Saturday afternoon, I was walking to get cake at the cafe in the Bangkok Hospital (in Phuket). Don’t question this, the BH Cafe has some super good cake. Anyway, I was walking down the street, turned the corner, felt weird.
And after that, I’ve got very little.
I do not know, actually, how much time I spent out, but I do know that a woman from across the street saw me go down and ran for me. She was very kind to me. She stayed with me, made sure I didn’t go along with anyone (which is something I might have done, since I’m so dazed after). She checked my bag and found a receipt from the Vachira hospital, the government hospital. This is extremely good luck because I was closer to Bangkok Hospital, and they might have just jumped me up the street to that private hospital if she didn’t check. I would have paid 10X what I paid at the government hospital, Vachira, and not gotten the money back in refund (which I do from my government funded office).
She road with me in the ambulance, and stayed with me until some of my friends could make it to the hospital and take her place. One of my friends got her number, and I plan on getting together with her to thank her for what she did. I could be mis-remembering, but I believe this is the first time I had a seizure cold, out in the middle of somewhere strange, with no one I know anywhere near me.
It was scary. I remember not being able to remember my name. The EMS guys asked, and I couldn’t come up with it. When a coworker drove by and stopped right before they popped me in the ambulance, I couldn’t remember his name. (He did call my friend for me, which was nice of him.)

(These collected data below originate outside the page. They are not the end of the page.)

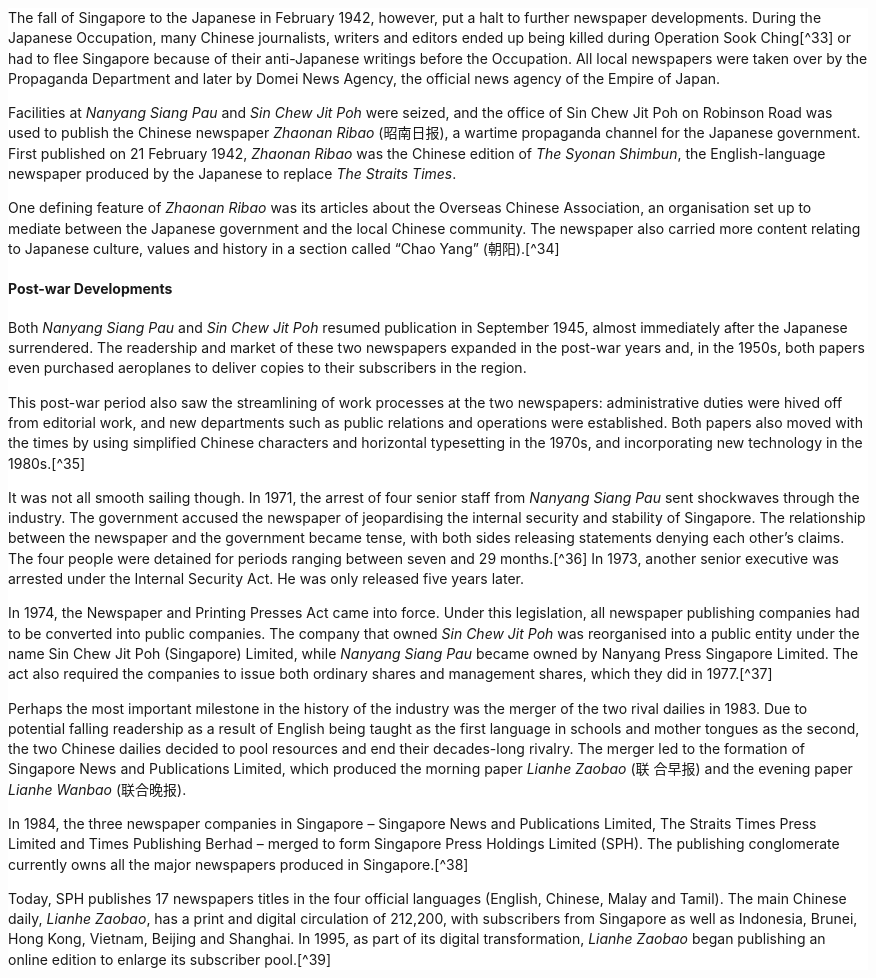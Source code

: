 The fall of Singapore to the Japanese in February 1942, however, put a halt to further newspaper developments. During the Japanese Occupation, many Chinese journalists, writers and editors ended up being killed during Operation Sook Ching[^33] or had to flee Singapore because of their anti-Japanese writings before the Occupation. All local newspapers were taken over by the Propaganda Department and later by Domei News Agency, the official news agency of the Empire of Japan.

Facilities at *Nanyang Siang Pau* and *Sin Chew Jit Poh* were seized, and the office of Sin Chew Jit Poh on Robinson Road was used to publish the Chinese newspaper *Zhaonan Ribao* (昭南日报), a wartime propaganda channel for the Japanese government. First published on 21 February 1942, *Zhaonan Ribao* was the Chinese edition of *The Syonan Shimbun*, the English-language newspaper produced by the Japanese to replace *The Straits Times*.

One defining feature of *Zhaonan Ribao* was its articles about the Overseas Chinese Association, an organisation set up to mediate between the Japanese government and the local Chinese community. The newspaper also carried more content relating to Japanese culture, values and history in a section called “Chao Yang” (朝阳).[^34]

#### **Post-war Developments**

Both *Nanyang Siang Pau* and *Sin Chew Jit Poh* resumed publication in September 1945, almost immediately after the Japanese surrendered. The readership and market of these two newspapers expanded in the post-war years and, in the 1950s, both papers even purchased aeroplanes to deliver copies to their subscribers in the region.

This post-war period also saw the streamlining of work processes at the two newspapers: administrative duties were hived off from editorial work, and new departments such as public relations and operations were established. Both papers also moved with the times by using simplified Chinese characters and horizontal typesetting in the 1970s, and incorporating new technology in the 1980s.[^35]

It was not all smooth sailing though. In 1971, the arrest of four senior staff from *Nanyang Siang Pau* sent shockwaves through the industry. The government accused the newspaper of jeopardising the internal security and stability of Singapore. The relationship between the newspaper and the government became tense, with both sides releasing statements denying each other’s claims. The four people were detained for periods ranging between seven and 29 months.[^36] In 1973, another senior executive was arrested under the Internal Security Act. He was only released five years later.

In 1974, the Newspaper and Printing Presses Act came into force. Under this legislation, all newspaper publishing companies had to be converted into public companies. The company that owned *Sin Chew Jit Poh* was reorganised into a public entity under the name Sin Chew Jit Poh (Singapore) Limited, while *Nanyang Siang Pau* became owned by Nanyang Press Singapore Limited. The act also required the companies to issue both ordinary shares and management shares, which they did in 1977.[^37]

Perhaps the most important milestone in the history of the industry was the merger of the two rival dailies in 1983. Due to potential falling readership as a result of English being taught as the first language in schools and mother tongues as the second, the two Chinese dailies decided to pool resources and end their decades-long rivalry. The merger led to the formation of Singapore News and Publications Limited, which produced the morning paper *Lianhe Zaobao* (联 合早报) and the evening paper *Lianhe Wanbao* (联合晚报).

In 1984, the three newspaper companies in Singapore – Singapore News and Publications Limited, The Straits Times Press Limited and Times Publishing Berhad – merged to form Singapore Press Holdings Limited (SPH). The publishing conglomerate currently owns all the major newspapers produced in Singapore.[^38]

Today, SPH publishes 17 newspapers titles in the four official languages (English, Chinese, Malay and Tamil). The main Chinese daily, *Lianhe Zaobao*, has a print and digital circulation of 212,200, with subscribers from Singapore as well as Indonesia, Brunei, Hong Kong, Vietnam, Beijing and Shanghai. In 1995, as part of its digital transformation, *Lianhe Zaobao* began publishing an online edition to enlarge its subscriber pool.[^39]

The ER was nice enough as ER’s go, but there was a kid with cancer at my feet and an old man on my left who was so sick he threw up while on his back. I know seizures are dangerous and they can cause a lot of damage, but wow I felt like I was just taking up a bed, you know?
They did a CT scan, ran my blood, and sent me to stay with my friend (they wouldn’t let me spend the night alone). They wanted to keep me overnight, but that was absurd. In my 14 1/2 (official) years as an epileptic with 3 ER visits under my belt, I’ve never once been required to do an overnight stay.
I spent all of Sunday resting, and most of Monday at the hospital, changing my meds. Of the primary JME meds, Lamictal is the only one that doesn’t leave me with some nasty side effects (suicidal thoughts, weight gain, more seizures, you know, the good bits), so I can’t cut that. Instead, my area looks to have finally started carrying zonicimide, or Zonegran, in the last few months, and I took that when I was in the US. So we’ve added a small amount to my daily, and I’ll start taking it tomorrow.
This experience has left me feeling both good and bad. Good, because it was one of those situations where you see people coming together to do good things, as in taking care of me. But also bad in that it finally got to a point I’ve been half suspecting for about a year now, and got that way in a public, extremely dangerous place.
This is entirely my fault. I didn’t feel completely okay when I left. Just a little slow. A little distant. But I told myself to suck it up. Sleep, meds, food. I was fine. Don’t be scared. What’s that saying? Oh. Yeah.
“Don’t let epilepsy rule you.”
Ha! That’s the last time I feel bad about giving into caution.